Prestatiemeting kan dus een meer vrijblijvend karakter hebben om bijvoorbeeld de bedrijfsprocessen continu te verbeteren. Prestatiemanagement kan echter ook een meer sturend of dwingend karakter hebben als bijvoorbeeld de financiering van het bedrijf ervan afhangt. Denk bijvoorbeeld aan een ziekenhuis dat wordt gefinancierd door de overheid naar het aantal handelingen (prestaties) die het uitvoert. De praktijk laat zien dat organisaties zich steeds meer moeten verantwoorden over de geleverde prestaties. En organisaties worden daarop ook steeds vaker afgerekend.
2 Sturen op Succes
Nu je weet waarom je prestatiemeting wil gaan gebruiken is de vraag welke prestaties je wilt gaan meten. Je kunt bijvoorbeeld het aantal bezoekers in een winkel gaan tellen. Het is echter maar de vraag of deze indicator iets zegt over het realiseren van de doelen die de organisatie zichzelf stelt. Daarom kiezen organisaties ervoor om prestaties te meten die zijn afgeleid van de strategie van de organisatie. Dan weet je zeker dat je de goede prestaties meet.
a Kritische succesfactoren
Kritische succesfactoren zijn onmisbaar voor effectief prestatiemanagement. Een kritische succesfactor (ksf) is een eigenschap van de in- of externe omgeving, die een belangrijke invloed heeft op het behalen van de doelstellingen en strategie van de organisatie. Ksf’en hebben bijvoorbeeld vaak betrekking op kwaliteit, kostprijs, levertijd, klanttevredenheid, et cetera. Welke factoren cruciaal zijn voor succes, is per organisatie en per strategie verschillend. Welke factoren cruciaal zijn voor het succes van jouw organisatie kun je afleiden van vragen als:
- Welke factoren maakt de organisatie uniek?
- Wat is doorslaggevend voor het succes van het bedrijf?
- Wat zijn de kerncompetenties?
- Welke factoren in de visie/missie zijn essentieel voor de levensvatbaarheid van de organisatie?
Met bedrijfseconomische technieken zoals interviews, Activity Based Costing en marktonderzoek wordt antwoord gezocht op bovenstaande vragen en worden de kritische succesfactoren vastgesteld die bepalend zijn voor het realiseren van de strategie.
b Prestatie-indicatoren
Met behulp van prestatie-indicatoren worden ksf’en meetbaar gemaakt. Stel dat de beschikbare capaciteit in jouw organisatie een kritische succesfactor is. Mogelijke prestatie-indicator is dan het ziekteverzuim. En als de prestatie-indicator is vastgesteld wordt een doelstelling (streefwaarde) geformuleerd. Bijvoorbeeld het kortdurig ziekteverzuim mag niet hoger zijn dat 3% per jaar. Op dat moment ben je er in geslaagd om een abstracte lange termijn doelstelling ‘zo goedkoop mogelijk aanbieden van diensten’ om te zetten in een concrete korte termijn doel.

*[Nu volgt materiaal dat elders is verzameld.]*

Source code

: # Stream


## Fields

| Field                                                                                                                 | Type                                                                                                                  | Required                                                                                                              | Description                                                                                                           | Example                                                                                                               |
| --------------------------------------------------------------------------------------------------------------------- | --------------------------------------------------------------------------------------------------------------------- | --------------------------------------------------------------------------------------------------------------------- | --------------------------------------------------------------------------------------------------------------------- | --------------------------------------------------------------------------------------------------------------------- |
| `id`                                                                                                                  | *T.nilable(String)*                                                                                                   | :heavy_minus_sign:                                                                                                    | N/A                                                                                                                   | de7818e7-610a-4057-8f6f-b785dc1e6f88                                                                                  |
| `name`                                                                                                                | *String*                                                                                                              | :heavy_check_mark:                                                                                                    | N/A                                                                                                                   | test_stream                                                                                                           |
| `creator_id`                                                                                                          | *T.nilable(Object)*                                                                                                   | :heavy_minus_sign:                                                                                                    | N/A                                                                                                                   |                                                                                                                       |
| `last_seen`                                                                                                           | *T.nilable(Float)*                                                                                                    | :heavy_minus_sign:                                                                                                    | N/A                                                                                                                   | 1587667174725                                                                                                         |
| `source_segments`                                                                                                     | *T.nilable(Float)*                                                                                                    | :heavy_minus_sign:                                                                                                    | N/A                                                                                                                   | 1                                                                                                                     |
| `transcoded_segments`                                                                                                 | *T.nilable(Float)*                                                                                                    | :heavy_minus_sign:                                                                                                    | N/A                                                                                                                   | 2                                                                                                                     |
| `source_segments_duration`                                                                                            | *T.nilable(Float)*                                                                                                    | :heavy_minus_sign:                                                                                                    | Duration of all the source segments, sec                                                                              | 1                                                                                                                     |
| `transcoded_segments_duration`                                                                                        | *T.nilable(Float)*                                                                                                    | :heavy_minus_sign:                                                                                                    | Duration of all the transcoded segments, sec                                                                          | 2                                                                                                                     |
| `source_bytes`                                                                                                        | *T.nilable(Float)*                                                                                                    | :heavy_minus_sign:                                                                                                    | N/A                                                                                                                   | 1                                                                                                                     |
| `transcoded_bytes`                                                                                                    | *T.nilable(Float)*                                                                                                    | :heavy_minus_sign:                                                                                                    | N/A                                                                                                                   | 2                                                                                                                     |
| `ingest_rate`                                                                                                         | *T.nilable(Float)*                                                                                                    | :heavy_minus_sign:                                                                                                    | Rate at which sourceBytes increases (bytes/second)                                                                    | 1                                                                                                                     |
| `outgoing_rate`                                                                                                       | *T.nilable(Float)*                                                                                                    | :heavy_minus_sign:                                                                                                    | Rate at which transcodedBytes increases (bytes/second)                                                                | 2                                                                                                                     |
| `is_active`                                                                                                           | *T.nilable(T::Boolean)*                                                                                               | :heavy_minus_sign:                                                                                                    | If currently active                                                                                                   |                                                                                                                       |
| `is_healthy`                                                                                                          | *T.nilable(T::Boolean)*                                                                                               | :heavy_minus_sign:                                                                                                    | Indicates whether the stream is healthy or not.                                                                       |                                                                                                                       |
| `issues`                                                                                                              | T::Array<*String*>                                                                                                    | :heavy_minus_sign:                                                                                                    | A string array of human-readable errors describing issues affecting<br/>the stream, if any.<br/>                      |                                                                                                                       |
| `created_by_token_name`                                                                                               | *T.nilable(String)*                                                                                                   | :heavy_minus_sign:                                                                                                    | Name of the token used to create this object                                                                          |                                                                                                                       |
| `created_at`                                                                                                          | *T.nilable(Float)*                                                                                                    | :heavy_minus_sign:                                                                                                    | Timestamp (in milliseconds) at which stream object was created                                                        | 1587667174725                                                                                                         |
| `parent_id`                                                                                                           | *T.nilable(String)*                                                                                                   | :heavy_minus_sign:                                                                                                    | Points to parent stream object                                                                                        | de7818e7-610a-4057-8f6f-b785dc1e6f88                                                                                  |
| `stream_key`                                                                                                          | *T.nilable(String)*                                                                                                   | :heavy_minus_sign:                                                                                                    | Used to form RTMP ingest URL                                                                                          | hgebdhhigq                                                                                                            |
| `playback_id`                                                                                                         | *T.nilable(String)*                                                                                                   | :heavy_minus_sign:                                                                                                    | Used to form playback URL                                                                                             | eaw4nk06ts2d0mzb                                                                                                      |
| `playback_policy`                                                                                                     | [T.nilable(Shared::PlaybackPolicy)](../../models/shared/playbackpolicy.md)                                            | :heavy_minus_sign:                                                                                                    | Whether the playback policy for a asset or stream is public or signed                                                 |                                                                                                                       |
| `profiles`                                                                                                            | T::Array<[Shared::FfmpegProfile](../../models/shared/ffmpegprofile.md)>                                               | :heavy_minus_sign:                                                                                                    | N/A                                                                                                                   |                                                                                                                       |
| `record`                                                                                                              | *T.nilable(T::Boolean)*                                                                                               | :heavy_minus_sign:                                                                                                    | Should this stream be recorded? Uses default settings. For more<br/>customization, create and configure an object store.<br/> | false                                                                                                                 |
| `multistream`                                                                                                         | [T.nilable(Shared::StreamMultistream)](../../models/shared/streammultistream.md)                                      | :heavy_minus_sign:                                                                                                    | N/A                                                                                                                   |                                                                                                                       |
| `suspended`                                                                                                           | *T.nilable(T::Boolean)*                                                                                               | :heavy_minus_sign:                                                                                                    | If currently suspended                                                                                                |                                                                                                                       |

- Kpi’s geven inzicht; kpi’s verstrekken belangrijke informatie aan de organisatie. Met deze informatie kan de ontwikkeling van de onderneming als geheel gevolgd worden in vergelijking met het verleden en/of in vergelijking met de concurrentie. Daarnaast is het een handig instrument om voorspellingen mee te doen, door de resultaten te extrapoleren.
- Kpi-eigenaar; elke prestatie-indicator heeft een eigenaar. Meestal is dat degene die het meest bij de uitvoering betrokken is. Ook kan één medewerker meerdere prestatie-indicatoren beheren en controleren. De prestatie-indicator-eigenaar (pi-eigenaar) registreert de score, de afwijking ten opzichte van de norm en geeft suggesties ter verbetering.

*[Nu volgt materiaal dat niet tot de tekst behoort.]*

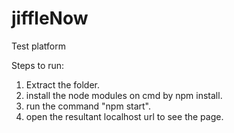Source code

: # jiffleNow
Test platform

Steps to run:

1. Extract the folder.
2. install the node modules on cmd by npm install.
3. run the command "npm start".
4. open the resultant localhost url to see the page.
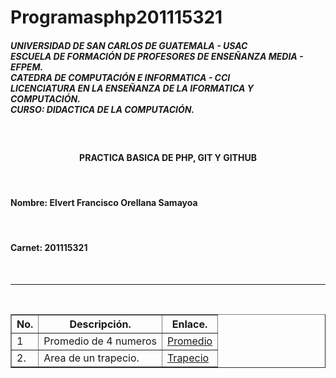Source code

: # Programasphp201115321
<h5> UNIVERSIDAD DE SAN CARLOS DE GUATEMALA - USAC<br>
ESCUELA DE FORMACIÓN DE PROFESORES DE ENSEÑANZA MEDIA - EFPEM.<br>
CATEDRA DE COMPUTACIÓN E INFORMATICA - CCI<br>
LICENCIATURA EN LA ENSEÑANZA DE LA IFORMATICA Y COMPUTACIÓN.<br>
CURSO: DIDACTICA DE LA COMPUTACIÓN.</h5><br>
<center><h4>PRACTICA BASICA DE PHP, GIT Y GITHUB</h4></center>
<br>
<h4>Nombre:   Elvert Francisco Orellana Samayoa </h4><br>
<h4>Carnet:   201115321 </h4><br>
<hr>
<br>
<table border=1>
<th>No.</th>
<th>Descripción.</th>
<th>Enlace.</th>
<tr>
<td>1</td>
<td>Promedio de 4 numeros</td>
<td><a href="promedio.php">Promedio</a></td>
</tr>
<tr>
<td>2.</td>
<td>Area de un trapecio. </td>
<td><a href="trapecio.php">Trapecio</a></td>
</tr>
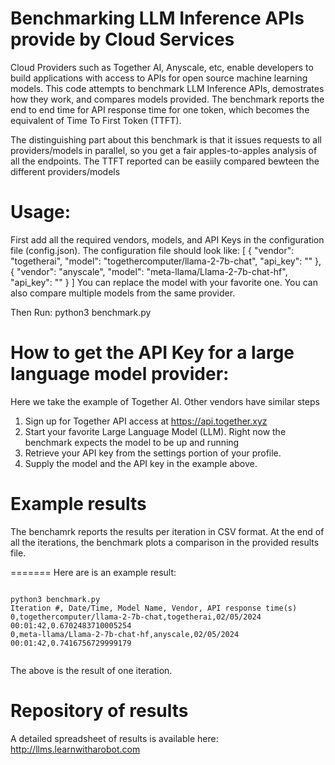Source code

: # Benchmarking LLM Inference APIs provide by Cloud Services
Cloud Providers such as Together AI, Anyscale, etc, enable developers to build applications with access to APIs for open source machine learning models.
This code attempts to benchmark LLM Inference APIs, demostrates how they work, and compares models provided.
The benchmark reports the end to end time for API response time for one token, which becomes the equivalent of Time To First Token (TTFT).

The distinguishing part about this benchmark is that it issues requests to all providers/models in parallel, so you get
a fair apples-to-apples analysis of all the endpoints. The TTFT reported can be easiily compared bewteen the different providers/models

# Usage:
First add all the required vendors, models, and API Keys in the configuration file (config.json). The configuration file should look like:
[
    {
        "vendor": "togetherai",
        "model": "togethercomputer/llama-2-7b-chat",
        "api_key": "<Insert API Key here>"
    },
    {
        "vendor": "anyscale",
        "model": "meta-llama/Llama-2-7b-chat-hf",
        "api_key": "<Insert API Ley here>"
    }
]
You can replace the model with your favorite one. You can also compare multiple models from the same provider.

Then Run:
python3 benchmark.py

# How to get the API Key for a large language model provider:

Here we take the example of Together AI. Other vendors have similar steps
1. Sign up for Together API access at https://api.together.xyz
2. Start your favorite Large Language Model (LLM). Right now the benchmark expects the model to be up and running
3. Retrieve your API key from the settings portion of your profile.
4. Supply the model and the API key in the example above.

# Example results
The benchamrk reports the results per iteration in CSV format. At the end of all the iterations, the benchmark plots a comparison in the provided results file.

=======
Here are is an example result:

<code>
python3 benchmark.py 
Iteration #, Date/Time, Model Name, Vendor, API response time(s)
0,togethercomputer/llama-2-7b-chat,togetherai,02/05/2024 00:01:42,0.6702483710005254
0,meta-llama/Llama-2-7b-chat-hf,anyscale,02/05/2024 00:01:42,0.7416756729999179
  </code>
  
The above is the result of one iteration.

# Repository of results
A detailed spreadsheet of results is available here: http://llms.learnwitharobot.com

- Kpi-normering; nu de ksf meetbaar is gemaakt in een kpi moet vervolgens een norm worden gesteld. Deze norm moet ambitieus en haalbaar zijn. De genormeerde prestatie-indicatoren vormen feitelijk de meetbare doelstellingen van jouw organisatie.

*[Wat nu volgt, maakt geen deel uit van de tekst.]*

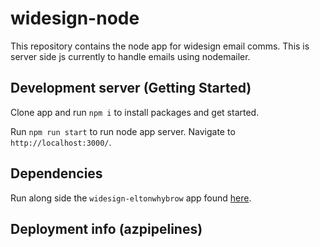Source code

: # widesign-node

This repository contains the node app for widesign email comms. This is server side js currently to handle emails using nodemailer.

## Development server (Getting Started)

Clone app and run `npm i` to install packages and get started.

Run `npm run start` to run node app server. Navigate to `http://localhost:3000/`.

## Dependencies

Run along side the `widesign-eltonwhybrow` app found [here](https://github.com/XXXX/XXXx).

## Deployment info (azpipelines)

<!-- Deployed to staging slot on push to github. -->

<!-- Azure release pipeline not set up as rarely gonna change. Once testing any changes against staging. Manually swap with production in azure. -->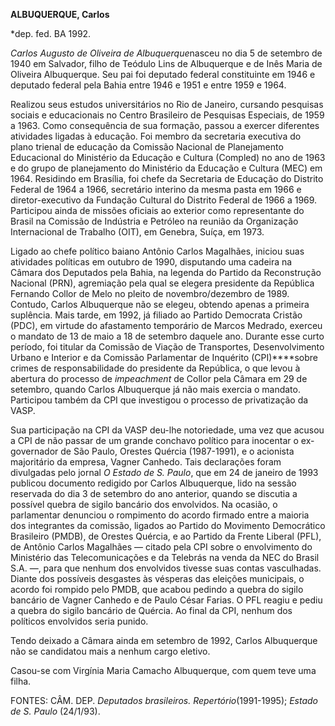 **ALBUQUERQUE, Carlos**

\*dep. fed. BA 1992.

*Carlos Augusto de Oliveira de Albuquerque*nasceu no dia 5 de setembro
de 1940 em Salvador, filho de Teódulo Lins de Albuquerque e de Inês
Maria de Oliveira Albuquerque. Seu pai foi deputado federal constituinte
em 1946 e deputado federal pela Bahia entre 1946 e 1951 e entre 1959 e
1964.

Realizou seus estudos universitários no Rio de Janeiro, cursando
pesquisas sociais e educacionais no Centro Brasileiro de Pesquisas
Especiais, de 1959 a 1963. Como consequência de sua formação, passou a
exercer diferentes atividades ligadas à educação. Foi membro da
secretaria executiva do plano trienal de educação da Comissão Nacional
de Planejamento Educacional do Ministério da Educação e Cultura
(Compled) no ano de 1963 e do grupo de planejamento do Ministério da
Educação e Cultura (MEC) em 1964. Residindo em Brasília, foi chefe da
Secretaria de Educação do Distrito Federal de 1964 a 1966, secretário
interino da mesma pasta em 1966 e diretor-executivo da Fundação Cultural
do Distrito Federal de 1966 a 1969. Participou ainda de missões oficiais
ao exterior como representante do Brasil na Comissão de Indústria e
Petróleo na reunião da Organização Internacional de Trabalho (OIT), em
Genebra, Suíça, em 1973.

Ligado ao chefe político baiano Antônio Carlos Magalhães, iniciou suas
atividades políticas em outubro de 1990, disputando uma cadeira na
Câmara dos Deputados pela Bahia, na legenda do Partido da Reconstrução
Nacional (PRN), agremiação pela qual se elegera presidente da República
Fernando Collor de Melo no pleito de novembro/dezembro de 1989. Contudo,
Carlos Albuquerque não se elegeu, obtendo apenas a primeira suplência.
Mais tarde, em 1992, já filiado ao Partido Democrata Cristão (PDC), em
virtude do afastamento temporário de Marcos Medrado, exerceu o mandato
de 13 de maio a 18 de setembro daquele ano. Durante esse curto período,
foi titular da Comissão de Viação de Transportes, Desenvolvimento Urbano
e Interior e da Comissão Parlamentar de Inquérito (CPI)****sobre crimes
de responsabilidade do presidente da República, o que levou à abertura
do processo de *impeachment* de Collor pela Câmara em 29 de setembro,
quando Carlos Albuquerque já não mais exercia o mandato. Participou
também da CPI que investigou o processo de privatização da VASP.

Sua participação na CPI da VASP deu-lhe notoriedade, uma vez que acusou
a CPI de não passar de um grande conchavo político para inocentar o
ex-governador de São Paulo, Orestes Quércia (1987-1991), e o acionista
majoritário da empresa, Vagner Canhedo. Tais declarações foram
divulgadas pelo jornal *O Estado de S. Paulo*, que em 24 de janeiro de
1993 publicou documento redigido por Carlos Albuquerque, lido na sessão
reservada do dia 3 de setembro do ano anterior, quando se discutia a
possível quebra de sigilo bancário dos envolvidos. Na ocasião, o
parlamentar denunciou o rompimento do acordo firmado entre a maioria dos
integrantes da comissão, ligados ao Partido do Movimento Democrático
Brasileiro (PMDB), de Orestes Quércia, e ao Partido da Frente Liberal
(PFL), de Antônio Carlos Magalhães — citado pela CPI sobre o
envolvimento do Ministério das Telecomunicações e da Telebrás na venda
da NEC do Brasil S.A. —, para que nenhum dos envolvidos tivesse suas
contas vasculhadas. Diante dos possíveis desgastes às vésperas das
eleições municipais, o acordo foi rompido pelo PMDB, que acabou pedindo
a quebra do sigilo bancário de Vagner Canhedo e de Paulo César Farias. O
PFL reagiu e pediu a quebra do sigilo bancário de Quércia. Ao final da
CPI, nenhum dos políticos envolvidos seria punido.

Tendo deixado a Câmara ainda em setembro de 1992, Carlos Albuquerque não
se candidatou mais a nenhum cargo eletivo.

Casou-se com Virgínia Maria Camacho Albuquerque, com quem teve uma
filha.

FONTES: CÂM. DEP. *Deputados brasileiros. Repertório*(1991-1995);
*Estado de S. Paulo* (24/1/93).

 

- Aantal kpi’s; de kracht maar ook de zwakte van prestatiemeetsystemen zit in het gebruik van het aantal indicatoren. Te veel is onbeheersbaar. met te weinig pi’s loop je het risico dat je aandachtsgebieden onderbelicht laat.
c SMART
Prestaties worden vaak te vaag en vrijblijvend geformuleerd als wensen, intenties, of goede voornemens. Om je organisatie met succes richting te geven moet je zoveel mogelijk SMART doelen stellen. Door een kpi SMART te formuleren is de kans groter dat er in de praktijk iets van het doel terecht komt. SMART staat voor:
- Specifiek; omschrijf het doel duidelijk en concreet. Het moet een waarneembare actie, gedrag of resultaat beschrijven waaraan een getal, bedrag, percentage of ander kwantitatief gegeven verbonden is. De betrokkenen moeten een duidelijk verband zien tussen de doelstelling en de activiteiten die van ze gevraagd worden.
- Meetbaar; een doel moet meetbaar zijn. Er moet een systeem, methode en procedure zijn om te bepalen in welke mate het doel op een bepaald moment bereikt is. Een SMART-doelstelling is normerend: het is een maat voor de kwaliteit van de te leveren inspanningen.
- Acceptabel; zijn de pi’s in overeenstemming met het beleid en de doelstellingen van de organisatie? Zijn de betrokkenen bereid zich te verbinden aan de doelstelling? De organisatie moet het willen, anders wordt het doel niet gehaald of beklijft de verandering niet.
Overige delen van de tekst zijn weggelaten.